力を尊ぶ竜族が、自分達の王の息子の嫁に、そんな弱いだろう存在を受け入れるのだろうか。

そう思ってユーリアを観察してみるが、嫁への贈り物だという木箱の中身を覗き込んでいるユーリアの顔には、ニヤニヤと喜んでいるのか、面白がっているのか判別出来ないものが浮かんでいる。


「いいの?」


「それは、何に対してかしら?」

息子が愛する者を見つけたことか。

弱き存在を血族に迎えることか。

「結局、二つになってしまったわね。」

最後に残っていた木箱と、ムウロ主導によって整理され残ったものを纏めた木箱。ムウロが届けることとなる二つの木箱を叩き、頼むわね、とユーリアは笑う。

「私は、ネージュのようにとっくに成人した子供に執着なんてしていないし、多くの爵位持ちのように強い血を取り込んで、なんて考えは持っていないわ。嫁や子を得るというのなら、勝手にすればいい。それが弱いというのなら、自分で守りきれって言うだけのことよ。」


それが、竜というものよ。


竜族は己の物に対する執着心が強く、奪おうとする敵を許しはしない。

その性質が伝わり、人間の一部では竜の寝床には大量の宝が眠っているという御伽噺が伝わっている。ユーリアの息子は生粋の竜。ならば、妻子を宝として全てから守り抜けば良いだけの話だというユーリアの表情は、面白がっているものだった。


「ふぅん。」


面倒臭いとばかり思っていたムウロ。早く終わらせて、シエルの元に向かおうとばかり考えていた。

だが、荷物を届けるついでに、竜の妻になろうなんて考えた奇特な女性の顔でも観察してくるのも面白そうだと思い始めていた。

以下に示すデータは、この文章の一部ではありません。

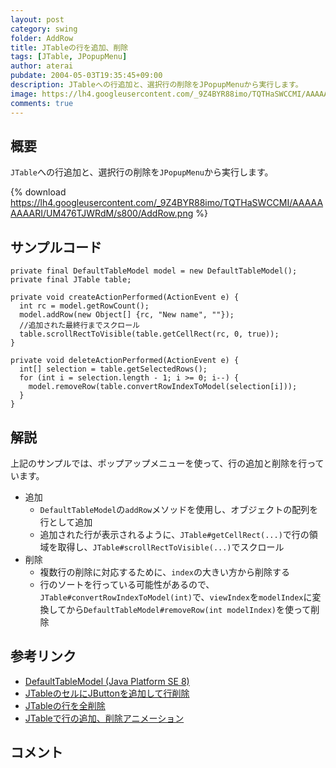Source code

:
 ```yaml
---
layout: post
category: swing
folder: AddRow
title: JTableの行を追加、削除
tags: [JTable, JPopupMenu]
author: aterai
pubdate: 2004-05-03T19:35:45+09:00
description: JTableへの行追加と、選択行の削除をJPopupMenuから実行します。
image: https://lh4.googleusercontent.com/_9Z4BYR88imo/TQTHaSWCCMI/AAAAAAAAARI/UM476TJWRdM/s800/AddRow.png
comments: true
---
```

## 概要
`JTable`への行追加と、選択行の削除を`JPopupMenu`から実行します。

{% download https://lh4.googleusercontent.com/_9Z4BYR88imo/TQTHaSWCCMI/AAAAAAAAARI/UM476TJWRdM/s800/AddRow.png %}

## サンプルコード
<pre class="prettyprint"><code>private final DefaultTableModel model = new DefaultTableModel();
private final JTable table;

private void createActionPerformed(ActionEvent e) {
  int rc = model.getRowCount();
  model.addRow(new Object[] {rc, "New name", ""});
  //追加された最終行までスクロール
  table.scrollRectToVisible(table.getCellRect(rc, 0, true));
}

private void deleteActionPerformed(ActionEvent e) {
  int[] selection = table.getSelectedRows();
  for (int i = selection.length - 1; i &gt;= 0; i--) {
    model.removeRow(table.convertRowIndexToModel(selection[i]));
  }
}
</code></pre>

## 解説
上記のサンプルでは、ポップアップメニューを使って、行の追加と削除を行っています。

- 追加
    - `DefaultTableModel`の`addRow`メソッドを使用し、オブジェクトの配列を行として追加
    - 追加された行が表示されるように、`JTable#getCellRect(...)`で行の領域を取得し、`JTable#scrollRectToVisible(...)`でスクロール
- 削除
    - 複数行の削除に対応するために、`index`の大きい方から削除する
    - 行のソートを行っている可能性があるので、`JTable#convertRowIndexToModel(int)`で、`viewIndex`を`modelIndex`に変換してから`DefaultTableModel#removeRow(int modelIndex)`を使って削除

<!-- dummy comment line for breaking list -->

## 参考リンク
- [DefaultTableModel (Java Platform SE 8)](https://docs.oracle.com/javase/jp/8/docs/api/javax/swing/table/DefaultTableModel.html)
- [JTableのセルにJButtonを追加して行削除](https://ateraimemo.com/Swing/DeleteButtonInCell.html)
- [JTableの行を全削除](https://ateraimemo.com/Swing/ClearTable.html)
- [JTableで行の追加、削除アニメーション](https://ateraimemo.com/Swing/SlideTableRows.html)

<!-- dummy comment line for breaking list -->

## コメント
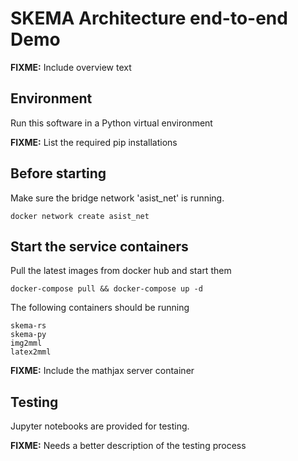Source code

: # SKEMA Architecture end-to-end Demo

<p><b>FIXME:</b> Include overview text </p>

## Environment
Run this software in a Python virtual environment

<p><b>FIXME:</b>  List the required pip installations </p>

## Before starting

Make sure the bridge network 'asist_net' is running.
```
docker network create asist_net
```

## Start the service containers 

Pull the latest images from docker hub and start them
```
docker-compose pull && docker-compose up -d
```

The following containers should be running
<l>
```
skema-rs
skema-py
img2mml
latex2mml
```
</l>
<p><b>FIXME:</b> Include the mathjax server container</p>

## Testing

Jupyter notebooks are provided for testing. 

<p><b>FIXME:</b> Needs a better description of the testing process</p>
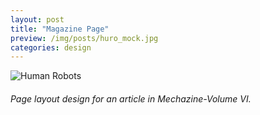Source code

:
 ```yaml
---
layout: post
title: "Magazine Page"
preview: /img/posts/huro_mock.jpg
categories: design
---
```


![Human Robots](/img/posts/huro_mock.jpg) <br> 
###### Page layout design for an article in Mechazine-Volume VI.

執着が強く奪う者に容赦ない。それはつまり、竜の懐に入れられた存在にとっても苦難なこととなる。罷り間違って、竜を裏切るようなことをしてしまえば、どんな事が起こるのか。ムウロが知る限りでも、色々なパターンがある。共通している事は、どんな事になっても地獄だということだ。

それを知っているのか、知らないのか。

今から、楽しみで仕方がない。


「それで、届け先は何処なんです?」


「帝国よ。その都。そこで、人間として生活しているんですって。」


帝都。それならば、嫁となったのは獣人という可能性も高い。

何度か赴いたことがある為、帝都にどんな人が、どんな生活を営んでいるかも知っているムウロは、年下の知り合い以上友人未満が選んだ相手への想像を膨らませながら、ユーリアの居城を後にした。





「ロゼと…娘さんとお付き合いさせて頂いている、クインと申します。」

シエルとシリウスの後に続き、ヘクスの居る居間へと入ったクインは、その粗野な容貌からは想像もつかない丁寧な動作で頭を下げ、唐突に挨拶を始めていた。

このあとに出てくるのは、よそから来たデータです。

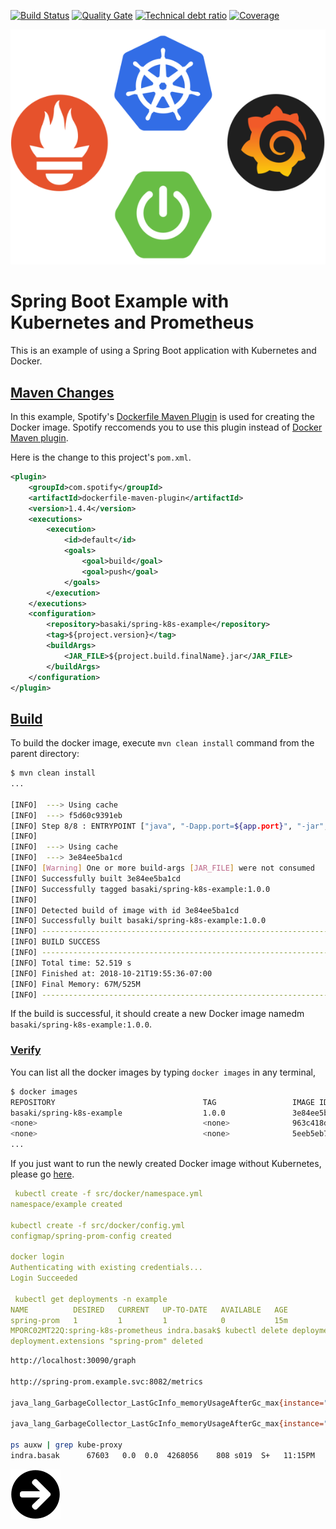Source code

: [![Build Status][travis-badge]][travis-badge-url]
[![Quality Gate][sonarqube-badge]][sonarqube-badge-url] 
[![Technical debt ratio][technical-debt-ratio-badge]][technical-debt-ratio-badge-url] 
[![Coverage][coverage-badge]][coverage-badge-url]

![](./img/spring-k8s-prometheus.svg)
 
Spring Boot Example with Kubernetes and Prometheus
======================================================
This is an example of using a Spring Boot application with Kubernetes and Docker. 

## [Maven Changes](#maven-changes)
In this example, Spotify's [Dockerfile Maven Plugin](https://github.com/spotify/dockerfile-maven) 
is used for creating the Docker image. Spotify reccomends you to use this plugin 
instead of [Docker Maven plugin](https://github.com/spotify/docker-maven-plugin).

Here is the change to this project's `pom.xml`.

```xml
<plugin>
    <groupId>com.spotify</groupId>
    <artifactId>dockerfile-maven-plugin</artifactId>
    <version>1.4.4</version>
    <executions>
        <execution>
            <id>default</id>
            <goals>
                <goal>build</goal>
                <goal>push</goal>
            </goals>
        </execution>
    </executions>
    <configuration>
        <repository>basaki/spring-k8s-example</repository>
        <tag>${project.version}</tag>
        <buildArgs>
            <JAR_FILE>${project.build.finalName}.jar</JAR_FILE>
        </buildArgs>
    </configuration>
</plugin>
```

## [Build](#build)
To build the docker image, execute `mvn clean install` command from the parent directory:

``` bash
$ mvn clean install
...

[INFO]  ---> Using cache
[INFO]  ---> f5d60c9391eb
[INFO] Step 8/8 : ENTRYPOINT ["java", "-Dapp.port=${app.port}", "-jar","/app.jar"]
[INFO] 
[INFO]  ---> Using cache
[INFO]  ---> 3e84ee5ba1cd
[INFO] [Warning] One or more build-args [JAR_FILE] were not consumed
[INFO] Successfully built 3e84ee5ba1cd
[INFO] Successfully tagged basaki/spring-k8s-example:1.0.0
[INFO] 
[INFO] Detected build of image with id 3e84ee5ba1cd
[INFO] Successfully built basaki/spring-k8s-example:1.0.0
[INFO] ------------------------------------------------------------------------
[INFO] BUILD SUCCESS
[INFO] ------------------------------------------------------------------------
[INFO] Total time: 52.519 s
[INFO] Finished at: 2018-10-21T19:55:36-07:00
[INFO] Final Memory: 67M/525M
[INFO] ------------------------------------------------------------------------
```

If the build is successful, it should create a new Docker image namedm 
`basaki/spring-k8s-example:1.0.0`.

### [Verify](#verify)
You can list all the docker images by typing `docker images` in any terminal,

```bash
$ docker images 
REPOSITORY                                 TAG                 IMAGE ID            CREATED             SIZE
basaki/spring-k8s-example                  1.0.0               3e84ee5ba1cd        10 minutes ago      532MB
<none>                                     <none>              963c418de905        14 minutes ago      532MB
<none>                                     <none>              5eeb5eb716b4        29 minutes ago      532MB
...
```

If you just want to run the newly created Docker image without Kubernetes, 
please go [here](docs/docker.md).

```yaml
 kubectl create -f src/docker/namespace.yml 
namespace/example created

kubectl create -f src/docker/config.yml 
configmap/spring-prom-config created

docker login
Authenticating with existing credentials...
Login Succeeded

 kubectl get deployments -n example
NAME          DESIRED   CURRENT   UP-TO-DATE   AVAILABLE   AGE
spring-prom   1         1         1            0           15m
MPORC02MT22Q:spring-k8s-prometheus indra.basak$ kubectl delete deployment spring-prom -n example
deployment.extensions "spring-prom" deleted


```

```bash
http://localhost:30090/graph

http://spring-prom.example.svc:8082/metrics

java_lang_GarbageCollector_LastGcInfo_memoryUsageAfterGc_max{instance="10.1.0.247:8082",job="svc-disc-endpoint",key="Code Cache",name="MarkSweepCompact",namespace="example",pod="spring-prom-9f5f48c74-vs77x",service="spring-prom"}

java_lang_GarbageCollector_LastGcInfo_memoryUsageAfterGc_max{instance="spring-prom.example.svc:8083",job="svc-disc-service",key="Compressed Class Space",name="Copy",namespace="example",service="spring-prom"}

ps auxw | grep kube-proxy
indra.basak      67603   0.0  0.0  4268056    808 s019  S+   11:15PM   0:00.00 grep kube-proxy
```
 
 [![](./img/arrow-circle-right.svg)](./docs/docker.md)

[travis-badge]: https://travis-ci.org/indrabasak/spring-k8s-prometheus.svg?branch=master
[travis-badge-url]: https://travis-ci.org/indrabasak/spring-k8s-prometheus/

[sonarqube-badge]: https://sonarcloud.io/api/project_badges/measure?project=com.basaki%3Aspring-k8s-prometheus&metric=alert_status
[sonarqube-badge-url]: https://sonarcloud.io/dashboard/index/com.basaki:spring-k8s-prometheus

[technical-debt-ratio-badge]: https://sonarcloud.io/api/project_badges/measure?project=com.basaki%3Aspring-k8s-prometheus&metric=sqale_index
[technical-debt-ratio-badge-url]: https://sonarcloud.io/dashboard/index/com.basaki:spring-k8s-example 

[coverage-badge]: https://sonarcloud.io/api/project_badges/measure?project=com.basaki%3Aspring-k8s-prometheus&metric=coverage
[coverage-badge-url]: https://sonarcloud.io/dashboard/index/com.basaki:spring-k8s-example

それを、ヘクスは椅子に腰掛けて、お茶を口に運び飲んでいる時に受けた。

「まぁ…。…あの子をよろしくお願いします。」

驚きの声を上げながらも、あっさりと挨拶を受け入れ、詳しい話など一切受けないまま、ヘクスは娘の恋人を受け入れ、頭を下げ返していた。

「お母さん…もっと、色々と聞くことないの?」

あまりにもあっさりと終わらせたヘクスに、シエルが口を挟む。

「色々と?」

「ほら、出会いとか、どんなお仕事してるの、とか。」

ねぇ、とシエルが思わず聞いたのは、重苦しい空気を生み出しているシリウスではなく、聞かれる立場のクインだった。

既婚の部下達から教授されていた状況とはかけ離れた事態に、クインは「まぁな」と情けない声を出してしまっていた。